INSTRUCTIONS TO FOLLOW :: After locating the line that contains "40 | 0 | 6 | 46 |" in the records below, write out exactly that line and each line after it through the one that contains "1 | 12 | 83 |", and nothing else.

Collected data
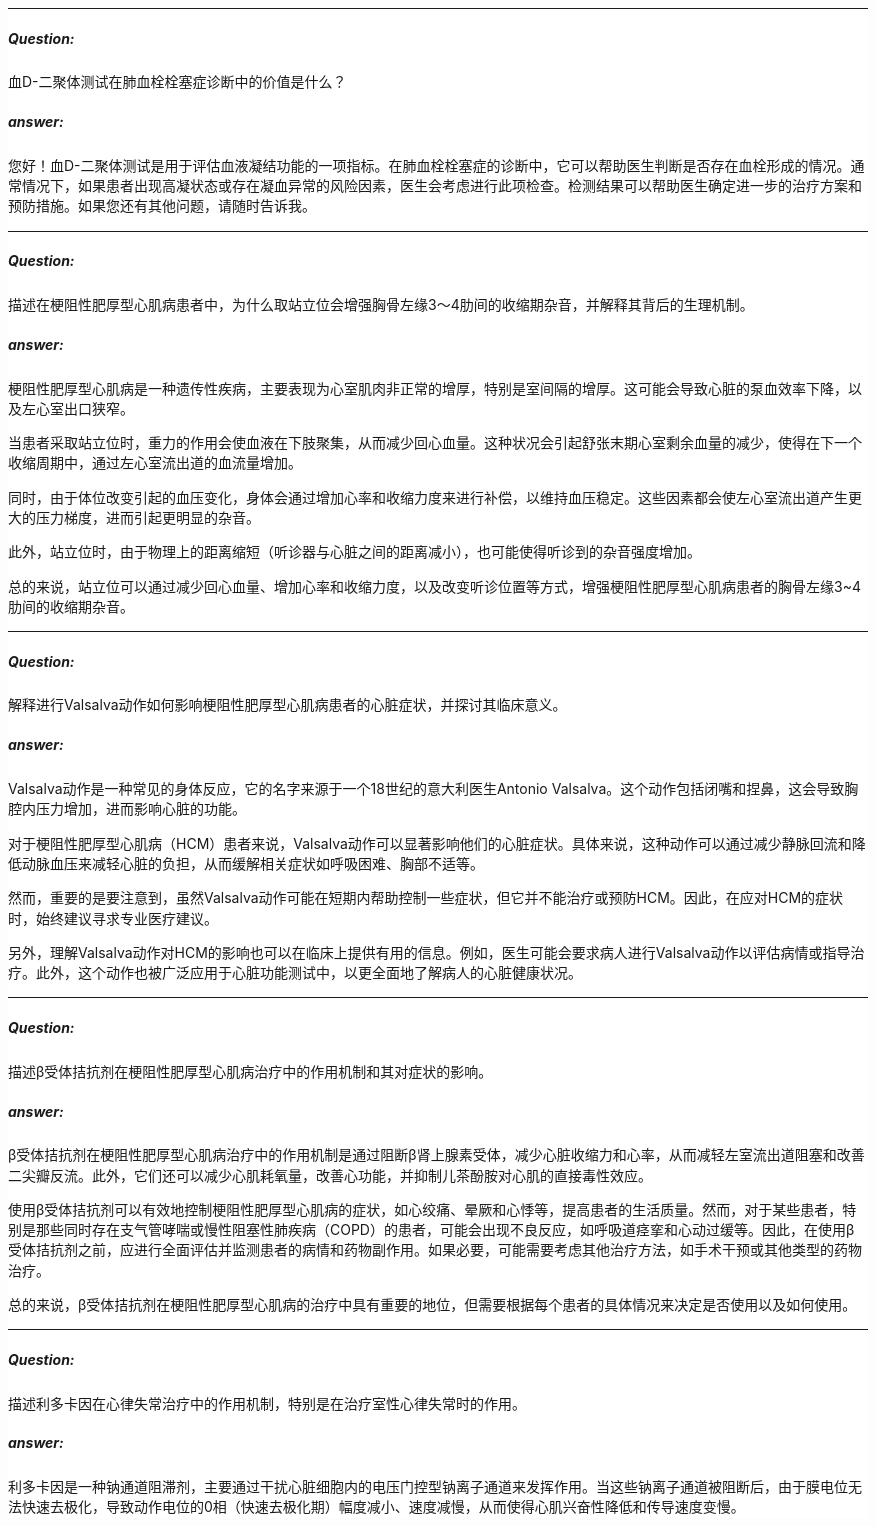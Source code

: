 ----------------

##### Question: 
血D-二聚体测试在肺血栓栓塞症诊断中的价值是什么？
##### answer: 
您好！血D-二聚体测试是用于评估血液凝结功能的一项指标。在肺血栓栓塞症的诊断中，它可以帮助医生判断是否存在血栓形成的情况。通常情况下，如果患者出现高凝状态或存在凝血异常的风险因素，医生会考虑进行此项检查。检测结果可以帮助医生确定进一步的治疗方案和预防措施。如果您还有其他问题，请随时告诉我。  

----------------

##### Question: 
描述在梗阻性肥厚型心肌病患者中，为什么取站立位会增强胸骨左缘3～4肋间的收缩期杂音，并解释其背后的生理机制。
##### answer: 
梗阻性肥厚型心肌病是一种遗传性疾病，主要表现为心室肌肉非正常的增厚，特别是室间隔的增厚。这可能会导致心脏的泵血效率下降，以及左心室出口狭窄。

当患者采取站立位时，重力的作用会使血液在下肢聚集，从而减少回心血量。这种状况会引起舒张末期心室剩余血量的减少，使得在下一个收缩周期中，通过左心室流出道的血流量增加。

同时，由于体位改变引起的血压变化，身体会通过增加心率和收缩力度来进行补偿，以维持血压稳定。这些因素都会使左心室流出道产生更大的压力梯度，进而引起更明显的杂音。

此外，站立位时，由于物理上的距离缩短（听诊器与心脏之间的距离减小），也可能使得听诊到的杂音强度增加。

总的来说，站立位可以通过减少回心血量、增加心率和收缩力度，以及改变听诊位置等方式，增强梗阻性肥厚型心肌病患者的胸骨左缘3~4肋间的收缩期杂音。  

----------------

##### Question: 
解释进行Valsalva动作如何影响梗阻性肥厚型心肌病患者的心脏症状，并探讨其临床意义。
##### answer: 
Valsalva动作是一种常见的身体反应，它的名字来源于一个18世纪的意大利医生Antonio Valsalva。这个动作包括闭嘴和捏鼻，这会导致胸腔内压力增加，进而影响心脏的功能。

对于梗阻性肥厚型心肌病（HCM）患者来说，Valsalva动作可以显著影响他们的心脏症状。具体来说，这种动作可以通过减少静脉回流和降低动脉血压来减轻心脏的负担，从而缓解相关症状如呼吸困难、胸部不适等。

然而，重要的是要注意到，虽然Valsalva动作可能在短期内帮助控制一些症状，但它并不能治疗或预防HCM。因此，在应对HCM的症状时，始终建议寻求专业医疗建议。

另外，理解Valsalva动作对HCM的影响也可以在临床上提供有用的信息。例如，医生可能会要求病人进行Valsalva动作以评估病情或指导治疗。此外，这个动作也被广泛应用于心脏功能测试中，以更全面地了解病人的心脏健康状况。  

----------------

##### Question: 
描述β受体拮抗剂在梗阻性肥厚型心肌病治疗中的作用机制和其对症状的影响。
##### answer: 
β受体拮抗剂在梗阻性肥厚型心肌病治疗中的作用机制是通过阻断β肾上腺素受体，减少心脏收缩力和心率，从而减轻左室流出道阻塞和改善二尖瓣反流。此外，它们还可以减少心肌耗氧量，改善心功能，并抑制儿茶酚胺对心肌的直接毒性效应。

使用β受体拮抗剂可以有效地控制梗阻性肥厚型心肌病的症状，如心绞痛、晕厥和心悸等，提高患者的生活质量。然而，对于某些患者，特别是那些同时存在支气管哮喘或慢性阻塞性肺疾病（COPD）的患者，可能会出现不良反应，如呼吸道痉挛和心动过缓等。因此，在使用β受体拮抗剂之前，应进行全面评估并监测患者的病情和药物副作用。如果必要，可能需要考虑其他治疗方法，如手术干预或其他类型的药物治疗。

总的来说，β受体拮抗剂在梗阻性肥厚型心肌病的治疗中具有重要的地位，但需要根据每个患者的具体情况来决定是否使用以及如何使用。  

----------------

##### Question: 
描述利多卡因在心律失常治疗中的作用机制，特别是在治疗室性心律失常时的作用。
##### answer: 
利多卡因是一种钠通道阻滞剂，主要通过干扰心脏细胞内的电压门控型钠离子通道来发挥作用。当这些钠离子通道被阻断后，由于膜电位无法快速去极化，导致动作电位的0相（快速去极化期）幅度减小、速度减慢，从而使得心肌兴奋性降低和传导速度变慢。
--
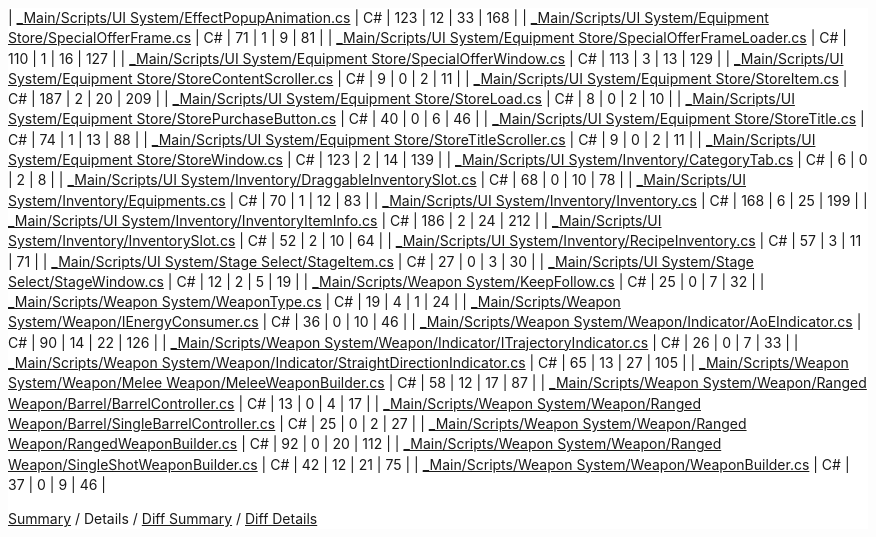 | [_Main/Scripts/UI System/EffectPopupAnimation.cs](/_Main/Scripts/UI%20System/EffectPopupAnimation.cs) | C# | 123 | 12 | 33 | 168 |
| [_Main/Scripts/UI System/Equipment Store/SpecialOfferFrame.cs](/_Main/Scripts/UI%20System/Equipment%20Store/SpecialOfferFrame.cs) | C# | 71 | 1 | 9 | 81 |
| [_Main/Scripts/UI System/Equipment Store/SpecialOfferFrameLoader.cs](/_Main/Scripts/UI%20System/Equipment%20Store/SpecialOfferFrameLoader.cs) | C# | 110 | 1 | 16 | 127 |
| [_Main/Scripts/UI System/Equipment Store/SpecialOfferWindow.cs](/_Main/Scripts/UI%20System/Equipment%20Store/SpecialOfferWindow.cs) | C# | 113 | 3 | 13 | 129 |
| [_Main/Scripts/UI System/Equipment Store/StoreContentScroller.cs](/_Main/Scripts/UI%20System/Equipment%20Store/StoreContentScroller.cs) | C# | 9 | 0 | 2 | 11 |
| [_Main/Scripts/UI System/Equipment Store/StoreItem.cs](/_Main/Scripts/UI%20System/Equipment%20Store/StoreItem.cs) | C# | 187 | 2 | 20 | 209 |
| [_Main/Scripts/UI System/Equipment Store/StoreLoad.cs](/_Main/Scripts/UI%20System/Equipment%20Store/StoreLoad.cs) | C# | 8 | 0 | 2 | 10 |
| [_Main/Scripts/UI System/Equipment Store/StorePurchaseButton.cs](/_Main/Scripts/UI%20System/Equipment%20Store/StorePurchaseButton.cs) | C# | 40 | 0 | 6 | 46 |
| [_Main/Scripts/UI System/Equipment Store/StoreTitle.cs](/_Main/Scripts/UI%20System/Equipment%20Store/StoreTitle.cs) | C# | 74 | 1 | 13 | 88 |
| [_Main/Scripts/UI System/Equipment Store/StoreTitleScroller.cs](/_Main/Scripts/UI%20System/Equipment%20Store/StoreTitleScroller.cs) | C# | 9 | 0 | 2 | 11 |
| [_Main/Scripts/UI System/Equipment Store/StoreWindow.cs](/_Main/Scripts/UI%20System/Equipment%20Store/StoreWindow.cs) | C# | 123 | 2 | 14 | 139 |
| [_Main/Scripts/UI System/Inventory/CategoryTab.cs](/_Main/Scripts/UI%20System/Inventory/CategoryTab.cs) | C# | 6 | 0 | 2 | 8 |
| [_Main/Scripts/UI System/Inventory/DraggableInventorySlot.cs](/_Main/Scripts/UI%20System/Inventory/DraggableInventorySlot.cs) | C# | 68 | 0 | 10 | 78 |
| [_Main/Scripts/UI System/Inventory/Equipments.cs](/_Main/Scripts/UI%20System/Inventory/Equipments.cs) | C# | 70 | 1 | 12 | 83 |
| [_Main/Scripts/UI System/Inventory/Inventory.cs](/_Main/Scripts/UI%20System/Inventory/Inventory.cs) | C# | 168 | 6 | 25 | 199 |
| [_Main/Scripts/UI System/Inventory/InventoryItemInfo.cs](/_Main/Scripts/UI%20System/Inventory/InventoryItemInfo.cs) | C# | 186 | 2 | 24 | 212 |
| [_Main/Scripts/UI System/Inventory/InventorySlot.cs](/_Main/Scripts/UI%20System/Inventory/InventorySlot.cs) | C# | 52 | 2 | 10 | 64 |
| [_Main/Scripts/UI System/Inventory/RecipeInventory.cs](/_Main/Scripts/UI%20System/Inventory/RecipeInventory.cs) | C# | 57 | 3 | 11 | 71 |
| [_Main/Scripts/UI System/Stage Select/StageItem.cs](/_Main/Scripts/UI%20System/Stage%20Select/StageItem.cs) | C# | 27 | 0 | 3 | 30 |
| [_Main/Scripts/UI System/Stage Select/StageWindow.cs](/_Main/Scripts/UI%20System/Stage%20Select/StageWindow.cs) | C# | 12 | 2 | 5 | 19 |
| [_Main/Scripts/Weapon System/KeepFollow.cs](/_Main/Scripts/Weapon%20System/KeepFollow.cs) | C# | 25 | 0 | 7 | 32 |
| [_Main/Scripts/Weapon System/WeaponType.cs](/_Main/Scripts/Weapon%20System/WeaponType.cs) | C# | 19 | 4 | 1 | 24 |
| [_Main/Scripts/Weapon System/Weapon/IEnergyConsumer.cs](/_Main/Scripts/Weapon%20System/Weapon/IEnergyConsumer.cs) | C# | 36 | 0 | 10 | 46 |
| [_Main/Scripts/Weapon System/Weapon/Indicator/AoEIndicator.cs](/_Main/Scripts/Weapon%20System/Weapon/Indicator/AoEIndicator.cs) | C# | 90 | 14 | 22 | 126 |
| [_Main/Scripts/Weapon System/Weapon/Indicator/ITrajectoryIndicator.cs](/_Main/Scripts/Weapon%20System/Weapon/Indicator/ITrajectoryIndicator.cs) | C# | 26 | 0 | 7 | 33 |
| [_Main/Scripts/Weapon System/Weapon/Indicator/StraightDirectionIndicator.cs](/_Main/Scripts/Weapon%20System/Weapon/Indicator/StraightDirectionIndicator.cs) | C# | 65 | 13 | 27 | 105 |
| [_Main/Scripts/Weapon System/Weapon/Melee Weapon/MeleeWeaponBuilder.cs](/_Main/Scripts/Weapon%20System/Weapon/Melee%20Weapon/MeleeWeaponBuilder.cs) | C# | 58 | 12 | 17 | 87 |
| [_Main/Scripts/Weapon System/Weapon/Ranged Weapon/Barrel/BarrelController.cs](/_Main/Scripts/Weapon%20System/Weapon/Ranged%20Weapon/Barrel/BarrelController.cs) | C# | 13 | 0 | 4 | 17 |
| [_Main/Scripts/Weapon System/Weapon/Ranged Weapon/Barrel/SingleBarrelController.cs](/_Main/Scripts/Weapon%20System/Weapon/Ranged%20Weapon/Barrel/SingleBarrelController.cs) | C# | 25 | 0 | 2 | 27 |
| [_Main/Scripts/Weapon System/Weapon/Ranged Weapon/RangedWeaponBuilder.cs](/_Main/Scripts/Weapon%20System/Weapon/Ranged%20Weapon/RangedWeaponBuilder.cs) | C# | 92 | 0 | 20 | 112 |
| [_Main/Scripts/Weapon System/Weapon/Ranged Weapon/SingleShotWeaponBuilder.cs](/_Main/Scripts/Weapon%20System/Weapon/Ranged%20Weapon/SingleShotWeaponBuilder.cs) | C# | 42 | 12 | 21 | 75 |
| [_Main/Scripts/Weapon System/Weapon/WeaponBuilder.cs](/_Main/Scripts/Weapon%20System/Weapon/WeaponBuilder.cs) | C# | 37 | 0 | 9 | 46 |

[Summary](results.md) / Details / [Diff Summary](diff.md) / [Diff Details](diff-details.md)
...
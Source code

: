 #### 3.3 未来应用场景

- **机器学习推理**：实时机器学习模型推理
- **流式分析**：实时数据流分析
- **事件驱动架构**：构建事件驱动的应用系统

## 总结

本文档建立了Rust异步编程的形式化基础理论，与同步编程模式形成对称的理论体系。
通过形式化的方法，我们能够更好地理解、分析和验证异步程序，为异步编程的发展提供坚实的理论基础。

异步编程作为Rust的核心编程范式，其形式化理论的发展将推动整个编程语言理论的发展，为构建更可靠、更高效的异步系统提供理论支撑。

OUTPUT FOR THIS EXERCISE ::
| [_Main/Scripts/UI System/Equipment Store/StorePurchaseButton.cs](/_Main/Scripts/UI%20System/Equipment%20Store/StorePurchaseButton.cs) | C# | 40 | 0 | 6 | 46 |
| [_Main/Scripts/UI System/Equipment Store/StoreTitle.cs](/_Main/Scripts/UI%20System/Equipment%20Store/StoreTitle.cs) | C# | 74 | 1 | 13 | 88 |
| [_Main/Scripts/UI System/Equipment Store/StoreTitleScroller.cs](/_Main/Scripts/UI%20System/Equipment%20Store/StoreTitleScroller.cs) | C# | 9 | 0 | 2 | 11 |
| [_Main/Scripts/UI System/Equipment Store/StoreWindow.cs](/_Main/Scripts/UI%20System/Equipment%20Store/StoreWindow.cs) | C# | 123 | 2 | 14 | 139 |
| [_Main/Scripts/UI System/Inventory/CategoryTab.cs](/_Main/Scripts/UI%20System/Inventory/CategoryTab.cs) | C# | 6 | 0 | 2 | 8 |
| [_Main/Scripts/UI System/Inventory/DraggableInventorySlot.cs](/_Main/Scripts/UI%20System/Inventory/DraggableInventorySlot.cs) | C# | 68 | 0 | 10 | 78 |
| [_Main/Scripts/UI System/Inventory/Equipments.cs](/_Main/Scripts/UI%20System/Inventory/Equipments.cs) | C# | 70 | 1 | 12 | 83 |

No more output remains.